A team of scientists have recognized a misfolded protein that seems to be an underlying cause of Sanfilippo Disorder type C, a genetic neurological disorder that affects very young children. The findings of the study could provide potential therapeutic solutions for this devastating untreatable disease.
The scientists discovered that this disease seems to cause genetic defects in the enzyme, heparan sulfate acetyl-CoA namely α-glucosaminide N-acetyltransferase, which they cloned in the year 2006. Moreover, this disease usually appears to become noticeable in the first years after birth and causes progressive neurodegeneration in infants and children. Furthermore, it may lead to mental retardation and often death before adulthood.
Lead author of the study, Dr. Alexey Pshezhetsky, a metabolic health researcher at the Sainte-Justine University Hospital Center and professor at the Department of Paediatrics at the Universite de Montreal along with his colleagues have found that Sanfilippo Disorder type C belongs to a group of diseases that may affect the lysosome. Lysosome is known to be a cellular compartment responsible for the degradation and recycling of large biological molecules.

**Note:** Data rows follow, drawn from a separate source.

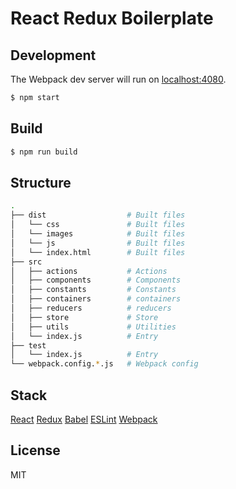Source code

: # React Redux Boilerplate

## Development
The Webpack dev server will run on [localhost:4080](http://localhost:4080).

``` bash
$ npm start
```

## Build

``` bash
$ npm run build
```

## Structure

``` bash
.
├── dist                  # Built files
│   └── css               # Built files
│   └── images            # Built files
│   └── js                # Built files
│   └── index.html        # Built files
├── src
│   ├── actions           # Actions
│   ├── components        # Components
│   ├── constants         # Constants
│   ├── containers        # containers
│   ├── reducers          # reducers
│   ├── store             # Store
│   ├── utils             # Utilities
│   └── index.js          # Entry
├── test
│   └── index.js          # Entry
└── webpack.config.*.js   # Webpack config

```


## Stack

[React](http://facebook.github.io/react/)
[Redux](https://github.com/gaearon/redux)
[Babel](https://babeljs.io/)
[ESLint](http://eslint.org/)
[Webpack](http://webpack.github.io/)

## License

MIT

Partial restoration of the deficient activity of N-acetyltransferase, even if modest, could assist in alleviating the disease symptoms or significantly slowing the disease progression. It was observed that experiments making use of patient cells demonstrated that glucosamine can to some extent restore the protein folding defect and increase its activity.
The findings of the study have been published in the journal, PLoS ONE.